• **Your assignment**
Out of the entries that follow, copy each line containing "download".

[Start of section]

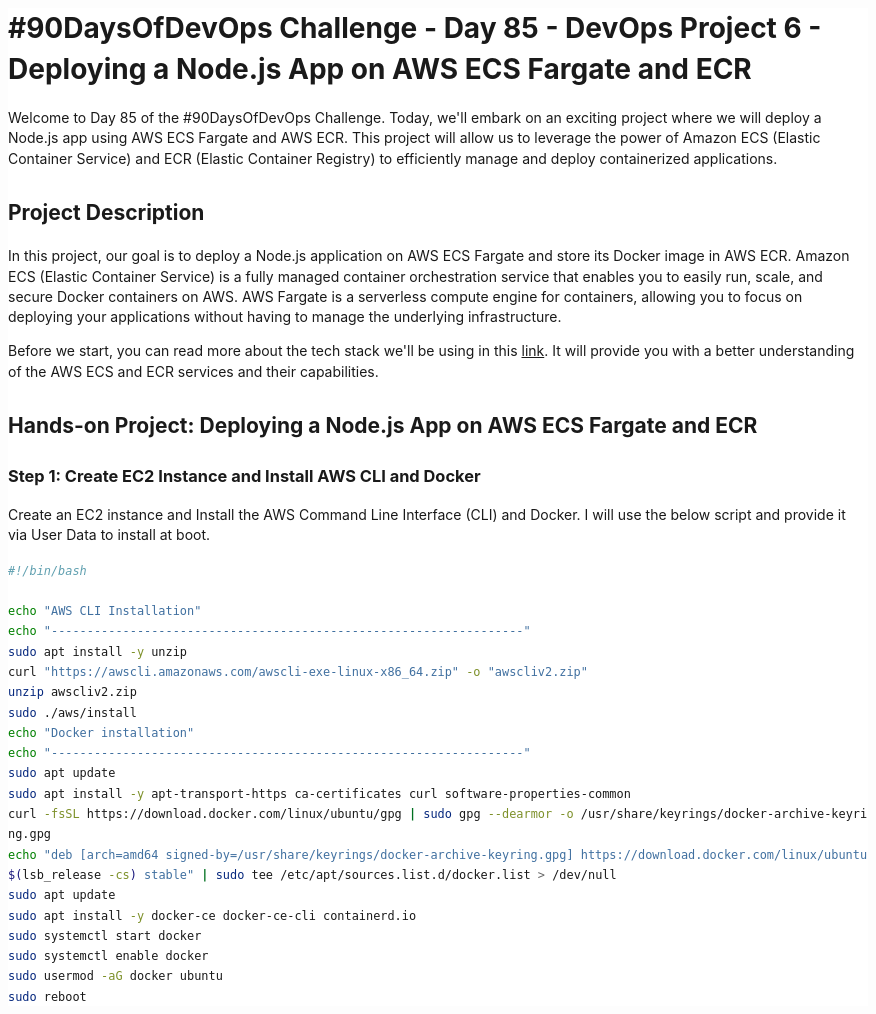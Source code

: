 # #90DaysOfDevOps Challenge - Day 85 - DevOps Project 6 - Deploying a Node.js App on AWS ECS Fargate and ECR

Welcome to Day 85 of the #90DaysOfDevOps Challenge. Today, we'll embark on an exciting project where we will deploy a Node.js app using AWS ECS Fargate and AWS ECR. This project will allow us to leverage the power of Amazon ECS (Elastic Container Service) and ECR (Elastic Container Registry) to efficiently manage and deploy containerized applications.

## Project Description

In this project, our goal is to deploy a Node.js application on AWS ECS Fargate and store its Docker image in AWS ECR. Amazon ECS (Elastic Container Service) is a fully managed container orchestration service that enables you to easily run, scale, and secure Docker containers on AWS. AWS Fargate is a serverless compute engine for containers, allowing you to focus on deploying your applications without having to manage the underlying infrastructure.

Before we start, you can read more about the tech stack we'll be using in this [link](https://faun.pub/what-is-amazon-ecs-and-ecr-how-does-they-work-with-an-example-4acbf9be8415). It will provide you with a better understanding of the AWS ECS and ECR services and their capabilities.

## Hands-on Project: Deploying a Node.js App on AWS ECS Fargate and ECR

### Step 1: Create EC2 Instance and Install AWS CLI and Docker

Create an EC2 instance and Install the AWS Command Line Interface (CLI) and Docker. I will use the below script and provide it via User Data to install at boot.

```bash
#!/bin/bash

echo "AWS CLI Installation"
echo "------------------------------------------------------------------"
sudo apt install -y unzip
curl "https://awscli.amazonaws.com/awscli-exe-linux-x86_64.zip" -o "awscliv2.zip"
unzip awscliv2.zip
sudo ./aws/install
echo "Docker installation"
echo "------------------------------------------------------------------"
sudo apt update
sudo apt install -y apt-transport-https ca-certificates curl software-properties-common
curl -fsSL https://download.docker.com/linux/ubuntu/gpg | sudo gpg --dearmor -o /usr/share/keyrings/docker-archive-keyring.gpg
echo "deb [arch=amd64 signed-by=/usr/share/keyrings/docker-archive-keyring.gpg] https://download.docker.com/linux/ubuntu $(lsb_release -cs) stable" | sudo tee /etc/apt/sources.list.d/docker.list > /dev/null
sudo apt update
sudo apt install -y docker-ce docker-ce-cli containerd.io
sudo systemctl start docker
sudo systemctl enable docker
sudo usermod -aG docker ubuntu
sudo reboot
```
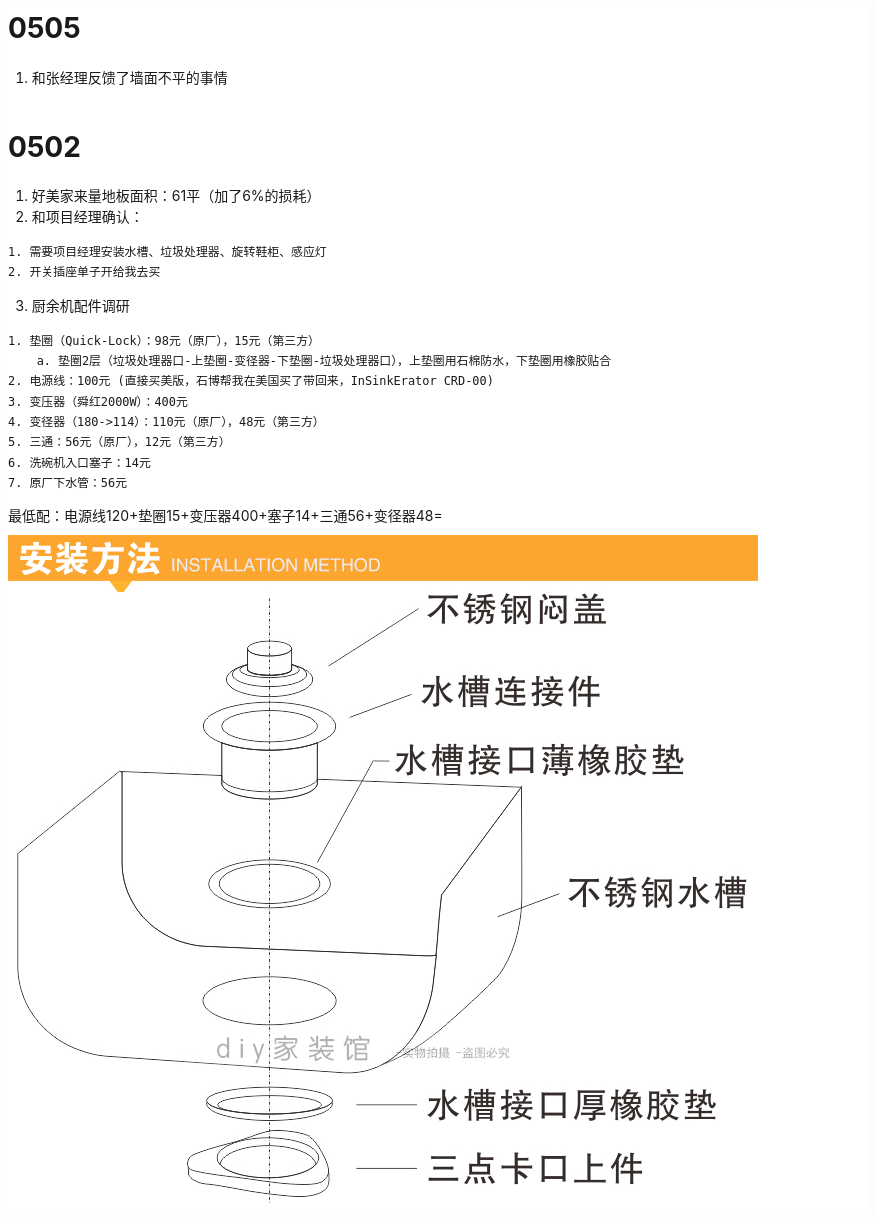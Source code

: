 # 0505
1. 和张经理反馈了墙面不平的事情

# 0502 
1. 好美家来量地板面积：61平（加了6%的损耗）
2. 和项目经理确认：
```
1. 需要项目经理安装水槽、垃圾处理器、旋转鞋柜、感应灯
2. 开关插座单子开给我去买 
```
3. 厨余机配件调研
```
1. 垫圈（Quick-Lock）：98元（原厂），15元（第三方）
    a. 垫圈2层（垃圾处理器口-上垫圈-变径器-下垫圈-垃圾处理器口），上垫圈用石棉防水，下垫圈用橡胶贴合
2. 电源线：100元 (直接买美版，石博帮我在美国买了带回来，InSinkErator CRD-00)
3. 变压器（舜红2000W）：400元
4. 变径器（180->114）：110元（原厂），48元（第三方）
5. 三通：56元（原厂），12元（第三方）
6. 洗碗机入口塞子：14元
7. 原厂下水管：56元
```
最低配：电源线120+垫圈15+变压器400+塞子14+三通56+变径器48=
![](add-on/daily_0502_1.png)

[End of section]

• **Answer to the exercise**
curl -fsSL https://download.docker.com/linux/ubuntu/gpg | sudo gpg --dearmor -o /usr/share/keyrings/docker-archive-keyring.gpg
echo "deb [arch=amd64 signed-by=/usr/share/keyrings/docker-archive-keyring.gpg] https://download.docker.com/linux/ubuntu $(lsb_release -cs) stable" | sudo tee /etc/apt/sources.list.d/docker.list > /dev/null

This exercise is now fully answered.